Karena sering bergerak tanpa disadri tubuh bawang putih semakin sintal, padat
dan sehat. Kecantikannya tidaklah berkurang karena kesibukannya mengerjakan
pekerjaan-pekerjaan rumah. Sementara bawang merah dibiarkan begitu saja.
Apabila ada kesalahan sedikit saja ia selalu dimarahi habis-habisan oleh ibu
tirinya. Esok harinya, pagi-pagi bawang putih disuruh mencari kayu bakar dan
air untuk memasak, sementara Bawang Merah pergi ke sungai sambil membaawa
cucian.”
Analisis Perbandingan :
Dalam
cerita Ramayana pengabdian dilakukan oleh hanuman kepada Rama yang merupakan
tokoh utama sedangkan dalam bawang merah bawang putih dilakukan oleh tokoh
utama yaiti bawang putih kepada ibunya.
Pengabdian adalah perbuatan baik yang berupa
pikiran, pendapat, ataupun tenaga sebagai perrwujudan kesetiaan, cinta, kasih
sayang, hormat, atau satu ikatan dan semua itu dilakukan dengan ikhlas.
Pengabdian bisa disebut juga sebagai rasa tanggung jawab. Dalam hal ini
pengabdian yang dilakukan oleh Hanuman dan bawang putih dipenuhi juga rasa
tanggung jawab yang besar.
3.1.7
Motif
Kesaktian
a.
Motif
Kesaktian dalam cerita Ramayana
Motif
kesaktian adalah ketika Rama mampu mengalahkan Sugriwa, ketika Hanuman mampu
mengalahkan raksasa dan ketika kesaktian panah ular jerat indrajit dikeluarkan.

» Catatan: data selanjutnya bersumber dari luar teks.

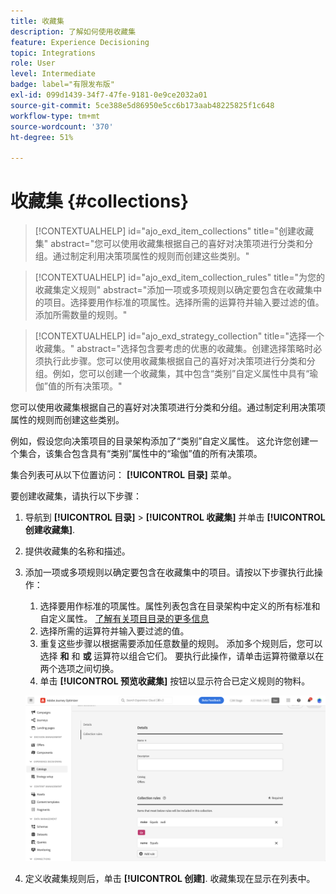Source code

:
 ```yaml
---
title: 收藏集
description: 了解如何使用收藏集
feature: Experience Decisioning
topic: Integrations
role: User
level: Intermediate
badge: label="有限发布版"
exl-id: 099d1439-34f7-47fe-9181-0e9ce2032a01
source-git-commit: 5ce388e5d86950e5cc6b173aab48225825f1c648
workflow-type: tm+mt
source-wordcount: '370'
ht-degree: 51%

---
```


# 收藏集 {#collections}

>[!CONTEXTUALHELP]
>id="ajo_exd_item_collections"
>title="创建收藏集"
>abstract="您可以使用收藏集根据自己的喜好对决策项进行分类和分组。通过制定利用决策项属性的规则而创建这些类别。"

>[!CONTEXTUALHELP]
>id="ajo_exd_item_collection_rules"
>title="为您的收藏集定义规则"
>abstract="添加一项或多项规则以确定要包含在收藏集中的项目。选择要用作标准的项属性。选择所需的运算符并输入要过滤的值。添加所需数量的规则。"

>[!CONTEXTUALHELP]
>id="ajo_exd_strategy_collection"
>title="选择一个收藏集。"
>abstract="选择包含要考虑的优惠的收藏集。创建选择策略时必须执行此步骤。您可以使用收藏集根据自己的喜好对决策项进行分类和分组。例如，您可以创建一个收藏集，其中包含“类别”自定义属性中具有“瑜伽”值的所有决策项。"

您可以使用收藏集根据自己的喜好对决策项进行分类和分组。通过制定利用决策项属性的规则而创建这些类别。

例如，假设您向决策项目的目录架构添加了“类别”自定义属性。 这允许您创建一个集合，该集合包含具有“类别”属性中的“瑜伽”值的所有决策项。

集合列表可从以下位置访问： **[!UICONTROL 目录]** 菜单。

要创建收藏集，请执行以下步骤：

1. 导航到 **[!UICONTROL 目录]** > **[!UICONTROL 收藏集]** 并单击 **[!UICONTROL 创建收藏集]**.
1. 提供收藏集的名称和描述。
1. 添加一项或多项规则以确定要包含在收藏集中的项目。请按以下步骤执行此操作：

   1. 选择要用作标准的项属性。属性列表包含在目录架构中定义的所有标准和自定义属性。 [了解有关项目目录的更多信息](catalogs.md)
   1. 选择所需的运算符并输入要过滤的值。
   1. 重复这些步骤以根据需要添加任意数量的规则。 添加多个规则后，您可以选择 **和** 和 **或** 运算符以组合它们。 要执行此操作，请单击运算符徽章以在两个选项之间切换。
   1. 单击 **[!UICONTROL 预览收藏集]** 按钮以显示符合已定义规则的物料。

   ![](assets/collection-create.png)

1. 定义收藏集规则后，单击 **[!UICONTROL 创建]**. 收藏集现在显示在列表中。
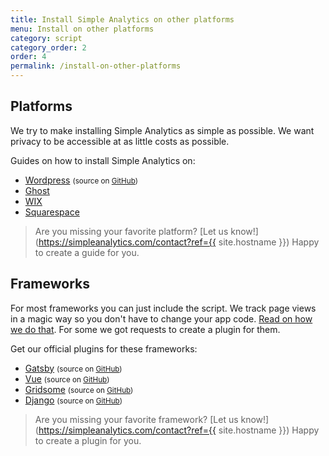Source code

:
 ```yaml
---
title: Install Simple Analytics on other platforms
menu: Install on other platforms
category: script
category_order: 2
order: 4
permalink: /install-on-other-platforms
---
```


## Platforms

We try to make installing Simple Analytics as simple as possible. We want privacy to be accessible at as little costs as possible.

Guides on how to install Simple Analytics on:

- [Wordpress](/install-simple-analytics-on-wordpress) <small>(source on [GitHub](https://github.com/simpleanalytics/wordpress-plugin#readme))</small>
- [Ghost](/install-simple-analytics-on-ghost)
- [WIX](/install-simple-analytics-on-wix)
- [Squarespace](/install-simple-analytics-on-squarespace)

> Are you missing your favorite platform? [Let us know!](https://simpleanalytics.com/contact?ref={{ site.hostname }}) Happy to create a guide for you.

## Frameworks

For most frameworks you can just include the script. We track page views in a magic way so you don't have to change your app code. [Read on how we do that](/trigger-custom-page-views). For some we got requests to create a plugin for them.

Get our official plugins for these frameworks:

- [Gatsby](https://www.npmjs.com/package/gatsby-plugin-simple-analytics) <small>(source on [GitHub](https://github.com/simpleanalytics/gatsby-plugin#readme))</small>
- [Vue](https://www.npmjs.com/package/simple-analytics-vue) <small>(source on [GitHub](https://github.com/simpleanalytics/vue-plugin#readme))</small>
- [Gridsome](https://gridsome.org/plugins/gridsome-plugin-simple-analytics) <small>(source on [GitHub](https://github.com/simpleanalytics/gridsome-plugin#readme))</small>
- [Django](https://pypi.org/project/simpleanalytics/) <small>(source on [GitHub](https://github.com/simpleanalytics/django-plugin#readme))</small>

> Are you missing your favorite framework? [Let us know!](https://simpleanalytics.com/contact?ref={{ site.hostname }}) Happy to create a plugin for you.
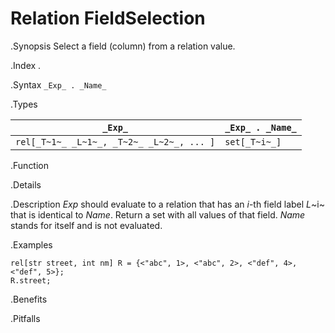 # Relation FieldSelection

.Synopsis
Select a field (column) from a relation value.

.Index
.

.Syntax
`_Exp_ . _Name_`

.Types


|`_Exp_`                                | `_Exp_ . _Name_`  |
| --- | --- |
| `rel[_T~1~_ _L~1~_, _T~2~_ _L~2~_, ... ]` | `set[_T~i~_]`      |


.Function

.Details

.Description
_Exp_ should evaluate to a relation that has an _i_-th field label _L_~i~ that is identical to _Name_.
Return a set with all values of that field.
_Name_ stands for itself and is not evaluated.

.Examples
```rascal-shell
rel[str street, int nm] R = {<"abc", 1>, <"abc", 2>, <"def", 4>, <"def", 5>};
R.street;
```

.Benefits

.Pitfalls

Seperti dalam kutipan-kutipan berikut :
“Sekedar untuk
membuktikan ini Rama menembus tujuh batang pohon lontar sekaligus dengan
sebatang anak panah. Sekarang mereka berangkat bersama-sama dan sampai gua
Kiskendha, tempat Bali tinggal. Terjadilah perang dahsyat antara kedua raja
kera.”
“Dalam perjalanan lewat
udara hanuman berjumpa dengan seorang raseksi yang menyerang dan menelannya,
tetapi Hanuman menyobek perut si raseksi dan kemudian jatuh ke laut. Oleh
gunung Menaka, sahabat ayah hanuman, sang dewa angin, ia dipersilahkan beristirahat
dipuncaknya tetapi karena terdorong rasa tanggung jawab kepada Rama, ia tak mau
menunda perjalannanya. Seorang raksasi lainya yang bernama Wikataksini, mencoba
menelan hanuman, tetapi usaha ini meyebabkan kematiaannya. Akhirnya Hanuman
sampai di gunung Suwela menyeberang laut; disana ia menyamar sebagai seorang
kelinci untuk menghindarkan diri dari para raksasa yang lalu lalang disana.

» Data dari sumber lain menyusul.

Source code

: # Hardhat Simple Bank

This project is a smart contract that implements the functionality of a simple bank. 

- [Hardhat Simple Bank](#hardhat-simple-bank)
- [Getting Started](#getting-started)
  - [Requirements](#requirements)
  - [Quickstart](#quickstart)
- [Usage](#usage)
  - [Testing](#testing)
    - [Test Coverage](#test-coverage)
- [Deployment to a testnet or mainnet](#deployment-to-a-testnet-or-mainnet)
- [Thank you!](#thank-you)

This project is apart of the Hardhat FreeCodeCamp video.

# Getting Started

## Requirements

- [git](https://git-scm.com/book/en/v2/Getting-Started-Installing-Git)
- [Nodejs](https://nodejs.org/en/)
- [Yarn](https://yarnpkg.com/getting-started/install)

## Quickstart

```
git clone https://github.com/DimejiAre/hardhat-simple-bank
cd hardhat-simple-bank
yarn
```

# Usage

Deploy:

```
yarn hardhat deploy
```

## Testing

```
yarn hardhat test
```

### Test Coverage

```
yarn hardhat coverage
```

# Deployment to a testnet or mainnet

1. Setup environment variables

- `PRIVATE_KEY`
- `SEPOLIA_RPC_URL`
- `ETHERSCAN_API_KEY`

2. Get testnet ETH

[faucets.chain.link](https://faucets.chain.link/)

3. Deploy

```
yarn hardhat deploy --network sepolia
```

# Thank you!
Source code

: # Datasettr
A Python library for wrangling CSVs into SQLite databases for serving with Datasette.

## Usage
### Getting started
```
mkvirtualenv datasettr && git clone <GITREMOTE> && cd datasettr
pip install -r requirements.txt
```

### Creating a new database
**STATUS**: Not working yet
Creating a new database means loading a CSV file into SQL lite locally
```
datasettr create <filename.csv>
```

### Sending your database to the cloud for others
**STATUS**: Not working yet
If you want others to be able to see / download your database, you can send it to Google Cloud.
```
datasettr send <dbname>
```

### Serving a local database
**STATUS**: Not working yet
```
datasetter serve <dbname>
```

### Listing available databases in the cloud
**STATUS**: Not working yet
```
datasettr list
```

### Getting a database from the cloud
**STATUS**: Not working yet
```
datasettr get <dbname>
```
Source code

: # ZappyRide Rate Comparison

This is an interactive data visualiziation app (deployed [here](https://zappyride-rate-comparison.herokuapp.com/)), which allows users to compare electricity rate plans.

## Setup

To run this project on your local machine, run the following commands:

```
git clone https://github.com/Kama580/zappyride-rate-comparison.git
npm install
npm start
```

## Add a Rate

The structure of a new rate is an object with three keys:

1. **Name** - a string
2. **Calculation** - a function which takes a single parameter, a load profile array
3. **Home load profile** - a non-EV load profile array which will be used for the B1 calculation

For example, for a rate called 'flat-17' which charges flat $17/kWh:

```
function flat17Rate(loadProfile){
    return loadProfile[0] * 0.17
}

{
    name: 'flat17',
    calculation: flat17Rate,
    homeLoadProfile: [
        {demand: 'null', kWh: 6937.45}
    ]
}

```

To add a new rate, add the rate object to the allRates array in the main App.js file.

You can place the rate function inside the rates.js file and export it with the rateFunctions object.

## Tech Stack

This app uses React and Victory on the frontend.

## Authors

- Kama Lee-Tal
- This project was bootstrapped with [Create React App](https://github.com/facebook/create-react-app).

Menjelang malam hari ia mendekati kota Lengka. Menyusullah sebuah deskripsi
panjang mengenai kehidupan para raksasa malam hari. Ada yang mendaras
mantra-mantra, melakukan yoga, ada yang berpesta pora, makan dan minum,
berkelahi atau bertanding dengan para gadis raksasa. Tersisip juga suatu
deskripsi terperinci mengenai candi Siwa di Lengka.”
“Dengan melakukan yoga
ia memperoleh kesaktian istimewa sehingga tidak kelihatan, dan sebuah senjata
yaitu “sang panah ular jerat”(nagastrapasa). Demikian ia mengakibatkan kekacauan
dalam barisan para kera.”
b.
Motif
kesaktian dalam cerita bawang merah bawang putih.
Motif kesaktian adalah ketika duri ikan
yang ditanam bawang putih berubah menjadi tanaman bunga yang indah, seperti
dalam kutipan berikut:
“Suatu ketika ia mendapati seekor ikan
menggelepar-gelepar diataas tanah dekat tepian sungai, rupanya ikan itu jatuh
dari jala pencari ikan tanpa diketahui si penjala ikan.
“Kasihan kau ikan!” bisik bawang putih sambil
membungkuk.
Bawang putih memungutnya dan dengan hati-hati ia
memasukkannya ke dalam air sungai. Sang ikan menatapnya dengn pandangan
berterimakasih, kemudian menyelam kedasar sungai. Sesaat kemudian ikan itu
menyembul keluar dan mengeluarkan suara, “Terimakasih Bawang putih, karena
mengasihi sesame makhluk dan telah menolongku maka aku juga akan membantu
kesulitanmu.
“Hai kau bisa bicara ikan?”
“Benar! Sesungguhnya aku adalah ikan jelmaan Dewa”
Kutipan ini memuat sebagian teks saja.